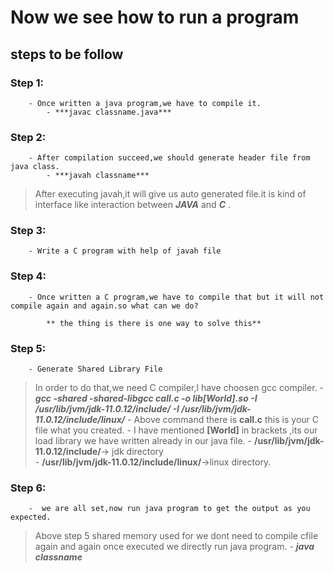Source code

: # Now we see how to run a program 
## steps to be follow
### Step 1:
        - Once written a java program,we have to compile it.
            - ***javac classname.java***

### Step 2:
        - After compilation succeed,we should generate header file from java class.
            - ***javah classname***
        
 > After executing javah,it will give us auto generated file.it is kind of interface like interaction between ***JAVA*** and ***C*** .

### Step 3:
        - Write a C program with help of javah file

### Step 4:
        - Once written a C program,we have to compile that but it will not compile again and again.so what can we do?
        
            ** the thing is there is one way to solve this**
### Step 5:
        - Generate Shared Library File
 >  In order to do that,we need C compiler,I have choosen gcc compiler.
        - ***gcc -shared -shared-libgcc **call.c** -o lib[World].so -I /usr/lib/jvm/jdk-11.0.12/include/ -I /usr/lib/jvm/jdk-11.0.12/include/linux/***
        - Above command there is **call.c** this is your C file what you created.
        - I have mentioned **[World]** in brackets ,its our load library we have written already in our java file. 
        - **/usr/lib/jvm/jdk-11.0.12/include/**-> jdk directory  
        - **/usr/lib/jvm/jdk-11.0.12/include/linux/**->linux directory.

### Step 6:
        -  we are all set,now run java program to get the output as you expected.

>Above step 5 shared memory used for we dont need to compile cfile again and again once executed we directly run java program.
        - ***java classname***   

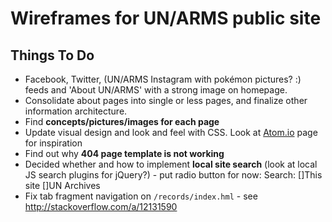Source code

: # Wireframes for UN/ARMS public site

## Things To Do

* Facebook, Twitter, (UN/ARMS Instagram with pokémon pictures? :) feeds and 'About UN/ARMS' with a strong image on homepage.
* Consolidate about pages into single or less pages, and finalize other information architecture.
* Find **concepts/pictures/images for each page**
* Update visual design and look and feel with CSS. Look at [Atom.io](http://flight-manual.atom.io/getting-started/sections/why-atom/) page for inspiration
* Find out why **404 page template is not working**
* Decided whether and how to implement **local site search** (look at local JS search plugins for jQuery?) - put radio button for now: Search: []This site []UN Archives
* Fix tab fragment navigation on `/records/index.hml` - see http://stackoverflow.com/a/12131590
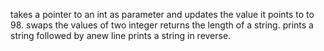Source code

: takes a pointer to an int as parameter and updates the value it points to to 98.
swaps  the values of two integer
returns the length of a string.
prints a string followed by anew line
prints a string in reverse.
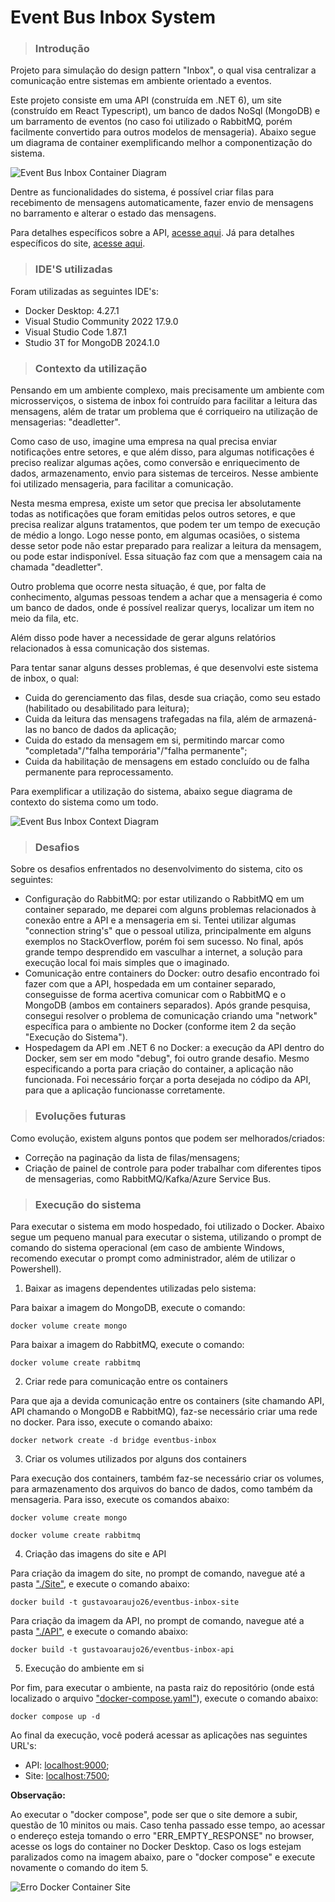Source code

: # Event Bus Inbox System

> ### Introdução

Projeto para simulação do design pattern "Inbox", o qual visa centralizar a comunicação entre sistemas em ambiente orientado a eventos.

Este projeto consiste em uma API (construída em .NET 6), um site (construído em React Typescript), um banco de dados NoSql (MongoDB) e um barramento de eventos (no caso foi utilizado o RabbitMQ, porém facilmente convertido para outros modelos de mensageria). Abaixo segue um diagrama de container exemplificando melhor a componentização do sistema.

![Event Bus Inbox Container Diagram](./Diagrams/Images/EventBusInboxContainerDiagram.jpg)

Dentre as funcionalidades do sistema, é possível criar filas para recebimento de mensagens automaticamente, fazer envio de mensagens no barramento e alterar o estado das mensagens.

Para detalhes específicos sobre a API, [acesse aqui](https://github.com/GustavoAraujo26/eventbus-inbox/tree/master/API). Já para detalhes específicos do site, [acesse aqui](https://github.com/GustavoAraujo26/eventbus-inbox/tree/master/Site).

> ### IDE'S utilizadas

Foram utilizadas as seguintes IDE's:

- Docker Desktop: 4.27.1
- Visual Studio Community 2022 17.9.0
- Visual Studio Code 1.87.1
- Studio 3T for MongoDB 2024.1.0

> ### Contexto da utilização

Pensando em um ambiente complexo, mais precisamente um ambiente com microsserviços, o sistema de inbox foi contruído para facilitar a leitura das mensagens, além de tratar um problema que é corriqueiro na utilização de mensagerias: "deadletter".

Como caso de uso, imagine uma empresa na qual precisa enviar notificações entre setores, e que além disso, para algumas notificações é preciso realizar algumas ações, como conversão e enriquecimento de dados, armazenamento, envio para sistemas de terceiros. Nesse ambiente foi utilizado mensageria, para facilitar a comunicação.

Nesta mesma empresa, existe um setor que precisa ler absolutamente todas as notificações que foram emitidas pelos outros setores, e que precisa realizar alguns tratamentos, que podem ter um tempo de execução de médio a longo. Logo nesse ponto, em algumas ocasiões, o sistema desse setor pode não estar preparado para realizar a leitura da mensagem, ou pode estar indisponível. Essa situação faz com que a mensagem caia na chamada "deadletter".

Outro problema que ocorre nesta situação, é que, por falta de conhecimento, algumas pessoas tendem a achar que a mensageria é como um banco de dados, onde é possível realizar querys, localizar um item no meio da fila, etc.

Além disso pode haver a necessidade de gerar alguns relatórios relacionados à essa comunicação dos sistemas.

Para tentar sanar alguns desses problemas, é que desenvolvi este sistema de inbox, o qual:
- Cuida do gerenciamento das filas, desde sua criação, como seu estado (habilitado ou desabilitado para leitura);
- Cuida da leitura das mensagens trafegadas na fila, além de armazená-las no banco de dados da aplicação;
- Cuida do estado da mensagem em si, permitindo marcar como "completada"/"falha temporária"/"falha permanente";
- Cuida da habilitação de mensagens em estado concluído ou de falha permanente para reprocessamento.

Para exemplificar a utilização do sistema, abaixo segue diagrama de contexto do sistema como um todo.

![Event Bus Inbox Context Diagram](./Diagrams/Images/EventBusInboxContextDiagam.jpg)

> ### Desafios

Sobre os desafios enfrentados no desenvolvimento do sistema, cito os seguintes:

- Configuração do RabbitMQ: por estar utilizando o RabbitMQ em um container separado, me deparei com alguns problemas relacionados à conexão entre a API e a mensageria em si. Tentei utilizar algumas "connection string's" que o pessoal utiliza, principalmente em alguns exemplos no StackOverflow, porém foi sem sucesso. No final, após grande tempo desprendido em vasculhar a internet, a solução para execução local foi mais simples que o imaginado.
- Comunicação entre containers do Docker: outro desafio encontrado foi fazer com que a API, hospedada em um container separado, conseguisse de forma acertiva comunicar com o RabbitMQ e o MongoDB (ambos em containers separados). Após grande pesquisa, consegui resolver o problema de comunicação criando uma "network" específica para o ambiente no Docker (conforme item 2 da seção "Execução do Sistema").
- Hospedagem da API em .NET 6 no Docker: a execução da API dentro do Docker, sem ser em modo "debug", foi outro grande desafio. Mesmo especificando a porta para criação do container, a aplicação não funcionada. Foi necessário forçar a porta desejada no códipo da API, para que a aplicação funcionasse corretamente.

> ### Evoluções futuras

Como evolução, existem alguns pontos que podem ser melhorados/criados:

- Correção na paginação da lista de filas/mensagens;
- Criação de painel de controle para poder trabalhar com diferentes tipos de mensagerias, como RabbitMQ/Kafka/Azure Service Bus.

> ### Execução do sistema

Para executar o sistema em modo hospedado, foi utilizado o Docker. Abaixo segue um pequeno manual para executar o sistema, utilizando o prompt de comando do sistema operacional (em caso de ambiente Windows, recomendo executar o prompt como administrador, além de utilizar o Powershell).

1. Baixar as imagens dependentes utilizadas pelo sistema:

Para baixar a imagem do MongoDB, execute o comando:

``
docker volume create mongo
``

Para baixar a imagem do RabbitMQ, execute o comando:

``
docker volume create rabbitmq
``

2. Criar rede para comunicação entre os containers

Para que aja a devida comunicação entre os containers (site chamando API, API chamando o MongoDB e RabbitMQ), faz-se necessário criar uma rede no docker. Para isso, execute o comando abaixo:

``
docker network create -d bridge eventbus-inbox
``

3. Criar os volumes utilizados por alguns dos containers

Para execução dos containers, também faz-se necessário criar os volumes, para armazenamento dos arquivos do banco de dados, como também da mensageria. Para isso, execute os comandos abaixo:

``
docker volume create mongo
``

``
docker volume create rabbitmq
``

4. Criação das imagens do site e API

Para criação da imagem do site, no prompt de comando, navegue até a pasta ["./Site"](https://github.com/GustavoAraujo26/eventbus-inbox/tree/master/Site), e execute o comando abaixo:

``
docker build -t gustavoaraujo26/eventbus-inbox-site
``

Para criação da imagem da API, no prompt de comando, navegue até a pasta ["./API"](https://github.com/GustavoAraujo26/eventbus-inbox/tree/master/API), e execute o comando abaixo:

``
docker build -t gustavoaraujo26/eventbus-inbox-api
``

5. Execução do ambiente em si

Por fim, para executar o ambiente, na pasta raiz do repositório (onde está localizado o arquivo ["docker-compose.yaml"](https://github.com/GustavoAraujo26/eventbus-inbox/blob/master/docker-compose.yaml)), execute o comando abaixo:

``
docker compose up -d
``

Ao final da execução, você poderá acessar as aplicações nas seguintes URL's:

* API: [localhost:9000](http://localhost:9000);
* Site: [localhost:7500](http://localhost:7500);

**Observação:**

Ao executar o "docker compose", pode ser que o site demore a subir, questão de 10 minitos ou mais. Caso tenha passado esse tempo, ao acessar o endereço esteja tomando o erro "ERR_EMPTY_RESPONSE" no browser, acesse os logs do container no Docker Desktop. Caso os logs estejam paralizados como na imagem abaixo, pare o "docker compose" e execute novamente o comando do item 5.

![Erro Docker Container Site](/Images/DockerSiteError.png)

---------------

Your objective:
What should be set down is every line from the opening of the records through the line that contains "- Once written a C", exactly, with pictures left out.

Written reply:
Source code

: # Now we see how to run a program 
## steps to be follow
### Step 1:
        - Once written a java program,we have to compile it.
            - ***javac classname.java***

### Step 2:
        - After compilation succeed,we should generate header file from java class.
            - ***javah classname***
        
 > After executing javah,it will give us auto generated file.it is kind of interface like interaction between ***JAVA*** and ***C*** .

### Step 3:
        - Write a C program with help of javah file

### Step 4:
        - Once written a C program,we have to compile that but it will not compile again and again.so what can we do?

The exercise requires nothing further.